Exercise aim:
Scan the records below. Copy every line in which the word "github" appears.

Data supplied:
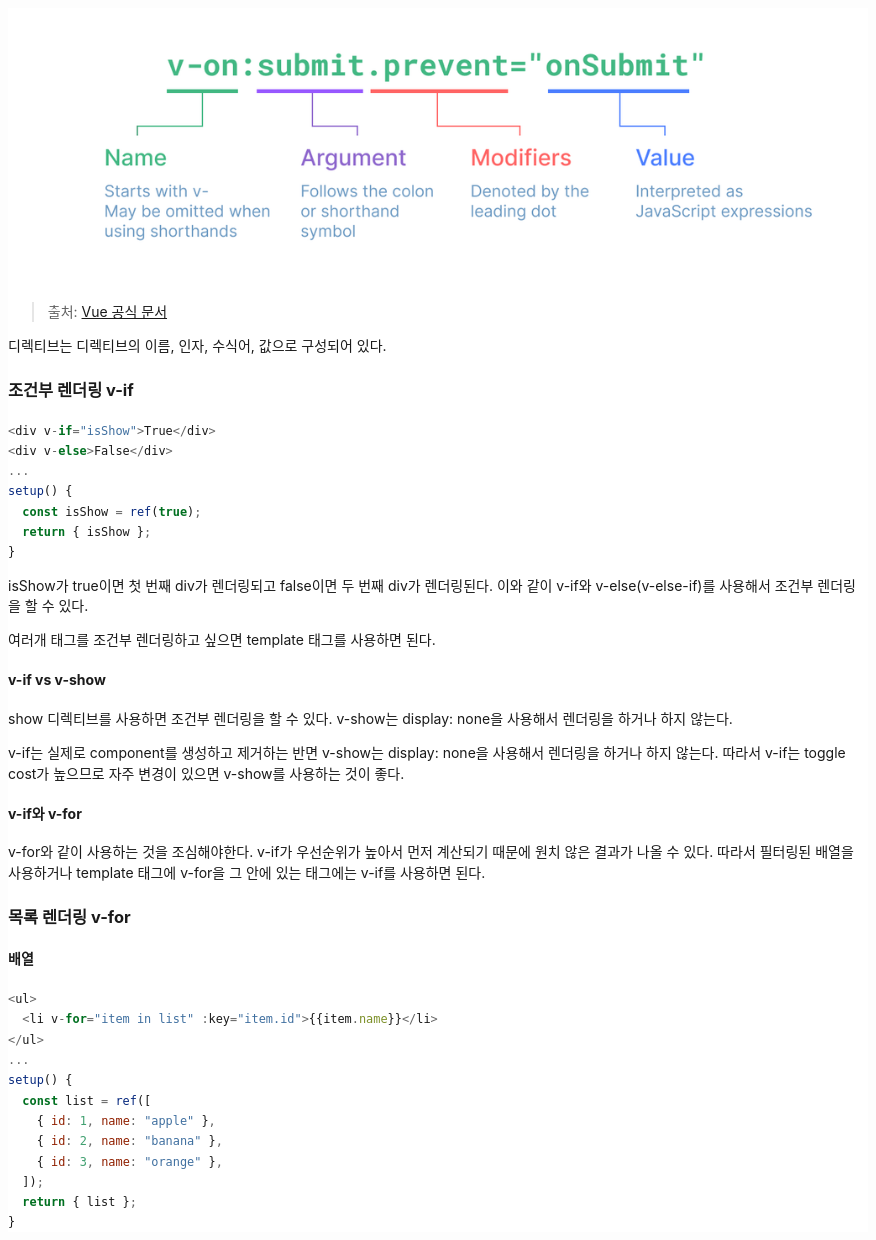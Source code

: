 ![디렉티브 문법](./imgs/2023-04-25-22-14-51.png)

> 출처: [Vue 공식 문서](https://vuejs.org/guide/essentials/template-syntax.html#directives)

디렉티브는 디렉티브의 이름, 인자, 수식어, 값으로 구성되어 있다.

### 조건부 렌더링 v-if

```js
<div v-if="isShow">True</div>
<div v-else>False</div>
...
setup() {
  const isShow = ref(true);
  return { isShow };
}
```

isShow가 true이면 첫 번째 div가 렌더링되고 false이면 두 번째 div가 렌더링된다. 이와 같이 v-if와 v-else(v-else-if)를 사용해서 조건부 렌더링을 할 수 있다.

여러개 태그를 조건부 렌더링하고 싶으면 template 태그를 사용하면 된다.

#### v-if vs v-show

show 디렉티브를 사용하면 조건부 렌더링을 할 수 있다. v-show는 display: none을 사용해서 렌더링을 하거나 하지 않는다.

v-if는 실제로 component를 생성하고 제거하는 반면 v-show는 display: none을 사용해서 렌더링을 하거나 하지 않는다. 따라서 v-if는 toggle cost가 높으므로 자주 변경이 있으면 v-show를 사용하는 것이 좋다.

#### v-if와 v-for

v-for와 같이 사용하는 것을 조심해야한다. v-if가 우선순위가 높아서 먼저 계산되기 때문에 원치 않은 결과가 나올 수 있다. 따라서 필터링된 배열을 사용하거나 template 태그에 v-for을 그 안에 있는 태그에는 v-if를 사용하면 된다.

### 목록 렌더링 v-for

#### 배열

```js
<ul>
  <li v-for="item in list" :key="item.id">{{item.name}}</li>
</ul>
...
setup() {
  const list = ref([
    { id: 1, name: "apple" },
    { id: 2, name: "banana" },
    { id: 3, name: "orange" },
  ]);
  return { list };
}
```

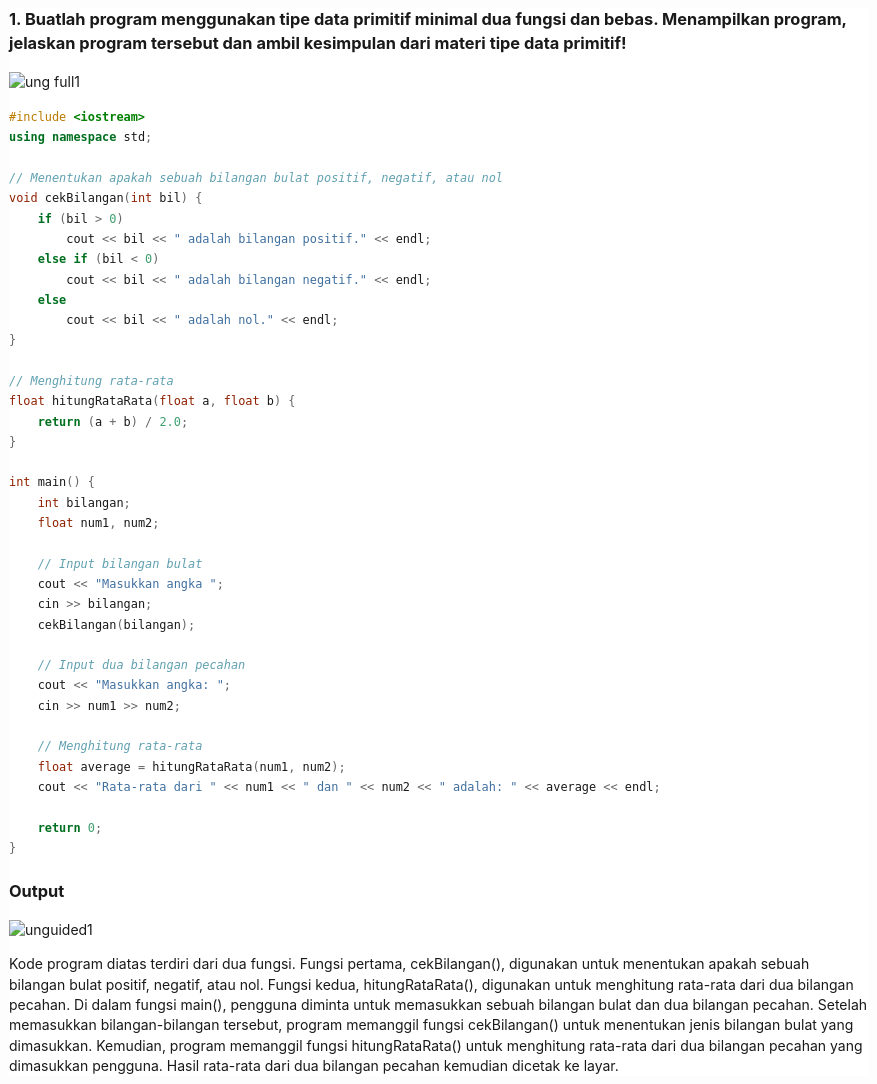 ### 1. Buatlah program menggunakan tipe data primitif minimal dua fungsi dan bebas. Menampilkan program, jelaskan program tersebut dan ambil kesimpulan dari materi tipe data primitif!

![ung full1](https://github.com/FerdinanSilaen/Praktikum-Strukdat-1/assets/161483534/5a0bae32-a541-44b7-a2a7-663d8d270dcf)

```C++
#include <iostream>
using namespace std;

// Menentukan apakah sebuah bilangan bulat positif, negatif, atau nol
void cekBilangan(int bil) {
    if (bil > 0)
        cout << bil << " adalah bilangan positif." << endl;
    else if (bil < 0)
        cout << bil << " adalah bilangan negatif." << endl;
    else
        cout << bil << " adalah nol." << endl;
}

// Menghitung rata-rata 
float hitungRataRata(float a, float b) {
    return (a + b) / 2.0;
}

int main() {
    int bilangan;
    float num1, num2;

    // Input bilangan bulat
    cout << "Masukkan angka ";
    cin >> bilangan;
    cekBilangan(bilangan);

    // Input dua bilangan pecahan
    cout << "Masukkan angka: ";
    cin >> num1 >> num2;

    // Menghitung rata-rata 
    float average = hitungRataRata(num1, num2);
    cout << "Rata-rata dari " << num1 << " dan " << num2 << " adalah: " << average << endl;

    return 0;
}
```
### Output
![unguided1](https://github.com/FerdinanSilaen/Praktikum-Strukdat-1/assets/161483534/df465e76-4460-41fd-a17b-8c331b352c42)

Kode program diatas terdiri dari dua fungsi. Fungsi pertama, cekBilangan(), digunakan untuk menentukan apakah sebuah bilangan bulat positif, negatif, atau nol. Fungsi kedua, hitungRataRata(), digunakan untuk menghitung rata-rata dari dua bilangan pecahan. Di dalam fungsi main(), pengguna diminta untuk memasukkan sebuah bilangan bulat dan dua bilangan pecahan. Setelah memasukkan bilangan-bilangan tersebut, program memanggil fungsi cekBilangan() untuk menentukan jenis bilangan bulat yang dimasukkan. Kemudian, program memanggil fungsi hitungRataRata() untuk menghitung rata-rata dari dua bilangan pecahan yang dimasukkan pengguna. Hasil rata-rata dari dua bilangan pecahan kemudian dicetak ke layar.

Task solution:
![ung full1](https://github.com/FerdinanSilaen/Praktikum-Strukdat-1/assets/161483534/5a0bae32-a541-44b7-a2a7-663d8d270dcf)
![unguided1](https://github.com/FerdinanSilaen/Praktikum-Strukdat-1/assets/161483534/df465e76-4460-41fd-a17b-8c331b352c42)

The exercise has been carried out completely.